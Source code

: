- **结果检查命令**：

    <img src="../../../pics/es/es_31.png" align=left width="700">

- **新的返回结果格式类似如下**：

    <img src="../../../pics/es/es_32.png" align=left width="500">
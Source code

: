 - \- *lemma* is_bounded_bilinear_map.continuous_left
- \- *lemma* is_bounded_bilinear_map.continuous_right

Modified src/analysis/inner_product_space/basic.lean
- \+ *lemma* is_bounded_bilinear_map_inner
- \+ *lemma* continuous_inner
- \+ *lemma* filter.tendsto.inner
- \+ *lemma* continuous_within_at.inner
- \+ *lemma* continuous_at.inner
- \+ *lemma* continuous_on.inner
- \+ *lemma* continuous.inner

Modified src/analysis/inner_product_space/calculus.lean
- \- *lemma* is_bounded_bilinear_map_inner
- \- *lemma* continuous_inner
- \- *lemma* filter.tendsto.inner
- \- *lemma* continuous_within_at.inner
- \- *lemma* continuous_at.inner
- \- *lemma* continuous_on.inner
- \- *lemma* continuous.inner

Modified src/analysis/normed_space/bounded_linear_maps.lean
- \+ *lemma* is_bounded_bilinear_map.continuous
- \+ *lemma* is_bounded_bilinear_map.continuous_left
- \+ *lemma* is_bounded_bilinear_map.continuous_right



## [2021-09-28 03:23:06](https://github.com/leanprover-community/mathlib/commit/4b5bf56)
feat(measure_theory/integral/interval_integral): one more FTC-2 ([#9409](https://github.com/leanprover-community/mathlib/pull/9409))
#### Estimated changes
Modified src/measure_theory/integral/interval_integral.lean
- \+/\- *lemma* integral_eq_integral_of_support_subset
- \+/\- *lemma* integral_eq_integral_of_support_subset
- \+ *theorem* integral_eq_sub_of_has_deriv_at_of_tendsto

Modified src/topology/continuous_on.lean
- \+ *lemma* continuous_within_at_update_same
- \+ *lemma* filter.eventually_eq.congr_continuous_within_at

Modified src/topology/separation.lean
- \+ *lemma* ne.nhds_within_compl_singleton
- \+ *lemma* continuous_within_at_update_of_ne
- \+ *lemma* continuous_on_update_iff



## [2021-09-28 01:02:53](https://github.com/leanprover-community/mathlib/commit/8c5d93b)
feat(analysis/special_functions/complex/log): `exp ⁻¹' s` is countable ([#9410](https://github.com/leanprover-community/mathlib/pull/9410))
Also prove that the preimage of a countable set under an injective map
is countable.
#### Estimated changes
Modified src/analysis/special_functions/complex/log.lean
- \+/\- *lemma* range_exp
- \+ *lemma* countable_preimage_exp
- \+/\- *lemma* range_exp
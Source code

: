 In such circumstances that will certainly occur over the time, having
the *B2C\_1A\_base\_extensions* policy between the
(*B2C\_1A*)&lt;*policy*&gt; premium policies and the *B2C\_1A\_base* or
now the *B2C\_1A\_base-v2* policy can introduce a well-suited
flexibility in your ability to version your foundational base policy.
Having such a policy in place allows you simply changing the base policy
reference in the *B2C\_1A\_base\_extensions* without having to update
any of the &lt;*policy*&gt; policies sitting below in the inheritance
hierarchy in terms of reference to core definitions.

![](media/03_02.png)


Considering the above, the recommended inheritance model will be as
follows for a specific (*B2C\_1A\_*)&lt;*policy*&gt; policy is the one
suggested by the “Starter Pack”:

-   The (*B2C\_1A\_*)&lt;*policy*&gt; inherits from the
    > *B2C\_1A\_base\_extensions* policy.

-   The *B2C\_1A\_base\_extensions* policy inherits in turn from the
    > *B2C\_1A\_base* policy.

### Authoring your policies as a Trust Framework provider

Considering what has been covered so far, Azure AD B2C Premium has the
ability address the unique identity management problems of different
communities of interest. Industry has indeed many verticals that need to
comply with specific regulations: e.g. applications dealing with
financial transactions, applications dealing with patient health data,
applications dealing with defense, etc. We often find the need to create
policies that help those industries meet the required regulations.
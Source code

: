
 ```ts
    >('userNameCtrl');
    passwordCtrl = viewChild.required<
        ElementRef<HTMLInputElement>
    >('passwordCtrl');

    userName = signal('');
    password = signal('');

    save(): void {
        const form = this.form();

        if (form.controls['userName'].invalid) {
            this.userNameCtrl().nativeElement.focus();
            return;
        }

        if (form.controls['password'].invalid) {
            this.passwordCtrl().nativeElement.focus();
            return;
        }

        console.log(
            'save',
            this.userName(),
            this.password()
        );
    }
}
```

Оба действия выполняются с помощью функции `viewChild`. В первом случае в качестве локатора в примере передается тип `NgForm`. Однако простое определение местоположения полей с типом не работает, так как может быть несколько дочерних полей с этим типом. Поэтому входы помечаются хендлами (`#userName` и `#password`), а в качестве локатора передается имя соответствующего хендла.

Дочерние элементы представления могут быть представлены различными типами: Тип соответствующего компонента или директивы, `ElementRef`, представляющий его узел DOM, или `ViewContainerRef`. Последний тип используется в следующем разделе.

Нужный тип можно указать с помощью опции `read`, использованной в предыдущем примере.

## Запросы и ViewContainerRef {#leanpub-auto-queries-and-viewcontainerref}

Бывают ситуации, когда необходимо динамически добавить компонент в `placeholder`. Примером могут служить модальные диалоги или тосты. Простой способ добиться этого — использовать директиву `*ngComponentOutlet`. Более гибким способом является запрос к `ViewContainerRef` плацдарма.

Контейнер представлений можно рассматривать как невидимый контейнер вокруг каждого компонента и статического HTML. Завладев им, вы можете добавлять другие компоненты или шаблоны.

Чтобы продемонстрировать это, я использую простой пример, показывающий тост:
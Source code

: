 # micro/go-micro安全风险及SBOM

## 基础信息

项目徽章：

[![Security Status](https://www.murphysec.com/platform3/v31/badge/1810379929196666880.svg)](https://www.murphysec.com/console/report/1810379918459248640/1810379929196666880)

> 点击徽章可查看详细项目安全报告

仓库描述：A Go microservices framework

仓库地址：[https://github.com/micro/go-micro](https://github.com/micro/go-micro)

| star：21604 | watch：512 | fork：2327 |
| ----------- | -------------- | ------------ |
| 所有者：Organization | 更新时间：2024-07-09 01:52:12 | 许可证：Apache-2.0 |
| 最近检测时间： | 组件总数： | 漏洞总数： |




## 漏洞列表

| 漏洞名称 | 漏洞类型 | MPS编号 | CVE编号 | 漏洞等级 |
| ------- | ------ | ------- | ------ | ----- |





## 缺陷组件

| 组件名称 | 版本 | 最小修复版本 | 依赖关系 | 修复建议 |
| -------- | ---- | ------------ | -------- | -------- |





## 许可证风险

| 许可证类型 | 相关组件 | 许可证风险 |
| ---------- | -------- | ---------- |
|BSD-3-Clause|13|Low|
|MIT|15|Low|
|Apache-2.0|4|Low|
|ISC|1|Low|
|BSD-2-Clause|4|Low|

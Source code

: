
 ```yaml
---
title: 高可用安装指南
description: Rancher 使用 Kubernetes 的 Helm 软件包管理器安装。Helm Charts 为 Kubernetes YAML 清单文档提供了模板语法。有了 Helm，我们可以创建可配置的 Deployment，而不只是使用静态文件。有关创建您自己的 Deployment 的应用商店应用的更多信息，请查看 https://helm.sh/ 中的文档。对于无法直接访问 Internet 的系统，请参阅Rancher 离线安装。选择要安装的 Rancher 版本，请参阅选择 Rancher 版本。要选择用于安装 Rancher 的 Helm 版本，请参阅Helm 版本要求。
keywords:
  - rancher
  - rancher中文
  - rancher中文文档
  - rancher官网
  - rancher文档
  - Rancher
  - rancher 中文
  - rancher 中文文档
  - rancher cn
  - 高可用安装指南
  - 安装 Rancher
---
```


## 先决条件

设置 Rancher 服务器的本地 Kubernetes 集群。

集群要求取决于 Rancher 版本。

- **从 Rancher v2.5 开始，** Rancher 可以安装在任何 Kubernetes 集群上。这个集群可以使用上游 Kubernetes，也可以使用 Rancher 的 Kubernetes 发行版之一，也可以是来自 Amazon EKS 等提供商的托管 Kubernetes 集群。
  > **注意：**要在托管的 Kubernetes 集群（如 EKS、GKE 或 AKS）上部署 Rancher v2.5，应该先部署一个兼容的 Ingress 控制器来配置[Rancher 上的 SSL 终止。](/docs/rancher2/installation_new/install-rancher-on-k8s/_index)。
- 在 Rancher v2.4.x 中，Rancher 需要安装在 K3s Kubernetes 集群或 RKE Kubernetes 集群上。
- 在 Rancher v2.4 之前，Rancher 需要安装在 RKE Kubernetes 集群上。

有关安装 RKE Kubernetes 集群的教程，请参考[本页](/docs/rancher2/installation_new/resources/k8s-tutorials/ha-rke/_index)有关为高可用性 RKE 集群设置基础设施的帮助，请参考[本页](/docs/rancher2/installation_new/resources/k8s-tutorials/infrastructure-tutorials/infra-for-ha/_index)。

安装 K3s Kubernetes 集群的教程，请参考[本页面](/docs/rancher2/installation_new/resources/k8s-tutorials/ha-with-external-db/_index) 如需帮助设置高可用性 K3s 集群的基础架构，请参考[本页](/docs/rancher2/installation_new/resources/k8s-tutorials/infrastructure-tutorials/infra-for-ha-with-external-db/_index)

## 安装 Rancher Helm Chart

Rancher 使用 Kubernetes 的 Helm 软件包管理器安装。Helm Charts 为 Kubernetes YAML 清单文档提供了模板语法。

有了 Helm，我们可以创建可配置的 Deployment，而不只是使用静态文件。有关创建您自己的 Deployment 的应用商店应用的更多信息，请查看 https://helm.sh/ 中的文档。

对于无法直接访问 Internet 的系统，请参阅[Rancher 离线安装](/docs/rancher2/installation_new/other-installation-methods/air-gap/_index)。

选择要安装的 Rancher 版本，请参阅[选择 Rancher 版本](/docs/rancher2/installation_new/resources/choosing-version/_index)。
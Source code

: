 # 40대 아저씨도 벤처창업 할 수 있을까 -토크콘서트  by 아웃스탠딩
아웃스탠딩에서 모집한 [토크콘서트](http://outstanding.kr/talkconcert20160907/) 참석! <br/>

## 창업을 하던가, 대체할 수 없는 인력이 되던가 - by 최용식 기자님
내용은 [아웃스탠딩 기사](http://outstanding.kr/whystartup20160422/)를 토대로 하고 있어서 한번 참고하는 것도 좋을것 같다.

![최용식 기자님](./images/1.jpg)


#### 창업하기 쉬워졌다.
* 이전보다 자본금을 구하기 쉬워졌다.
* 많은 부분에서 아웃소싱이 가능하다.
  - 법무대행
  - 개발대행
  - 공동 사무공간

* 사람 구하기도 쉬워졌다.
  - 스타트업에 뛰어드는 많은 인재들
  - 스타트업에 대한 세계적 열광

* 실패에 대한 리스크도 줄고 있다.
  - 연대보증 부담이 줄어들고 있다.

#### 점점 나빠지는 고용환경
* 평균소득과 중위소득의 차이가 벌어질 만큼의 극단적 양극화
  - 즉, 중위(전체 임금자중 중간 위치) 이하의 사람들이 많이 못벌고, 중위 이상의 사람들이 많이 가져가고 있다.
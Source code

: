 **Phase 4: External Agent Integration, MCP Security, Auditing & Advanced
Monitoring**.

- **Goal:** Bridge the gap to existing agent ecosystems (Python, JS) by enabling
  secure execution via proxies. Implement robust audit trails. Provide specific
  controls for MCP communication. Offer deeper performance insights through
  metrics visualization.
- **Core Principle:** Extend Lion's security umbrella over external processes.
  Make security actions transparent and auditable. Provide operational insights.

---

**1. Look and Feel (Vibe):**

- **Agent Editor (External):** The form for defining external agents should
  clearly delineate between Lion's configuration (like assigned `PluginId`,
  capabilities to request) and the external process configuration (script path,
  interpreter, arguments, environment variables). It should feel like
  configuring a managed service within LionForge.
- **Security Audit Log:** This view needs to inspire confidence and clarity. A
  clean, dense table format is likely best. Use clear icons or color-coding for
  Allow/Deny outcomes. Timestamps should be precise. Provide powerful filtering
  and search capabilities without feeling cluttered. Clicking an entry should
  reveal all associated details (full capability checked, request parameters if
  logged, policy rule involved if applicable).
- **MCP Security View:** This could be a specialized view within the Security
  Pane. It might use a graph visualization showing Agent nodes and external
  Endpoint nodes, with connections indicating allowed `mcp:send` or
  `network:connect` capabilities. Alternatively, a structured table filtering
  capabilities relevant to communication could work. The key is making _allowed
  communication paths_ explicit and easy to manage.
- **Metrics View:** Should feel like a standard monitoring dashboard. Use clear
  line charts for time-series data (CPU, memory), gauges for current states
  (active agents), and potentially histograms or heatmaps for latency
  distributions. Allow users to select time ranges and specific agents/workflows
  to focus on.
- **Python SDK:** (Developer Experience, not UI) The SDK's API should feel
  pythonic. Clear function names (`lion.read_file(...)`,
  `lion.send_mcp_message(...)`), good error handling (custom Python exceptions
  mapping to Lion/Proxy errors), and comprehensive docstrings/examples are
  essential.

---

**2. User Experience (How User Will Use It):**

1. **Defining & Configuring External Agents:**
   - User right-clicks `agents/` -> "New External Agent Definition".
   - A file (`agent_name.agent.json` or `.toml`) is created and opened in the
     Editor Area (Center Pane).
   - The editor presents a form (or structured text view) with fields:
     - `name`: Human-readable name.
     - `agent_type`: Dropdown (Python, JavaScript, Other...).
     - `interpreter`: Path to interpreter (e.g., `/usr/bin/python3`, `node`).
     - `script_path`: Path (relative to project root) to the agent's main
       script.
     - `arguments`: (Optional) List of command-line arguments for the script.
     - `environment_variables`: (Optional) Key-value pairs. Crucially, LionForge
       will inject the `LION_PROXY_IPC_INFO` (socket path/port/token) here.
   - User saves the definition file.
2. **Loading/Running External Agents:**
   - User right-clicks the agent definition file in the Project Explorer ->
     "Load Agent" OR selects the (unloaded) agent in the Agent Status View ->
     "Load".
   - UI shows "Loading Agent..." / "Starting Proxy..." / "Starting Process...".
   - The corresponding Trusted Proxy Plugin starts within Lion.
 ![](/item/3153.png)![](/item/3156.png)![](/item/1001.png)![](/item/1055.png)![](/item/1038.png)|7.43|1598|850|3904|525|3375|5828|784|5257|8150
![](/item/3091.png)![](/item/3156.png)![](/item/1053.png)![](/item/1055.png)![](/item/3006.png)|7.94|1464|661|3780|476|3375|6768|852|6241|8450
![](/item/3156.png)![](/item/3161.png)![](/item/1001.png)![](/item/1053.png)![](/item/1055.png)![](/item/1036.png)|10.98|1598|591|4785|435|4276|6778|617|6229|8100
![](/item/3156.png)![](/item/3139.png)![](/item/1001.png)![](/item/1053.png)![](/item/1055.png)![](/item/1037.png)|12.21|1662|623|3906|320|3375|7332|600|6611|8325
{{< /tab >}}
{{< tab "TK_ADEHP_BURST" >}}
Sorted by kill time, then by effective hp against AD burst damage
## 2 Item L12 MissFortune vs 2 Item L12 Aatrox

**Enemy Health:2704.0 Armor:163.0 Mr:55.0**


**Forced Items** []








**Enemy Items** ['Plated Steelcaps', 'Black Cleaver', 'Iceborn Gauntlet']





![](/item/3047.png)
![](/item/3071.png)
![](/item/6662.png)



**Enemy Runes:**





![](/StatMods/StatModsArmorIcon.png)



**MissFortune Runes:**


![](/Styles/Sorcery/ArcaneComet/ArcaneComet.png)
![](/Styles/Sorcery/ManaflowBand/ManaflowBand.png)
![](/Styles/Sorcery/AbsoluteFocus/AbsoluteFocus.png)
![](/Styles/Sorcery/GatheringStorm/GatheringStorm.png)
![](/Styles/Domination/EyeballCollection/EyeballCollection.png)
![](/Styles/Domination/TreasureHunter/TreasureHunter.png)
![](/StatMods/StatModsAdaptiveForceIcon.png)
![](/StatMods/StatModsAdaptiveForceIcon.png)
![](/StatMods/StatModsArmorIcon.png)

• • •

■ **Work request**: All lines above between those holding "controls for MCP" and "logged, policy rule", inclusive, must be set down unchanged, and no other line may be included.

■ **Answer to the problem**:
  controls for MCP communication. Offer deeper performance insights through
  metrics visualization.
- **Core Principle:** Extend Lion's security umbrella over external processes.
  Make security actions transparent and auditable. Provide operational insights.

---

**1. Look and Feel (Vibe):**

- **Agent Editor (External):** The form for defining external agents should
  clearly delineate between Lion's configuration (like assigned `PluginId`,
  capabilities to request) and the external process configuration (script path,
  interpreter, arguments, environment variables). It should feel like
  configuring a managed service within LionForge.
- **Security Audit Log:** This view needs to inspire confidence and clarity. A
  clean, dense table format is likely best. Use clear icons or color-coding for
  Allow/Deny outcomes. Timestamps should be precise. Provide powerful filtering
  and search capabilities without feeling cluttered. Clicking an entry should
  reveal all associated details (full capability checked, request parameters if
  logged, policy rule involved if applicable).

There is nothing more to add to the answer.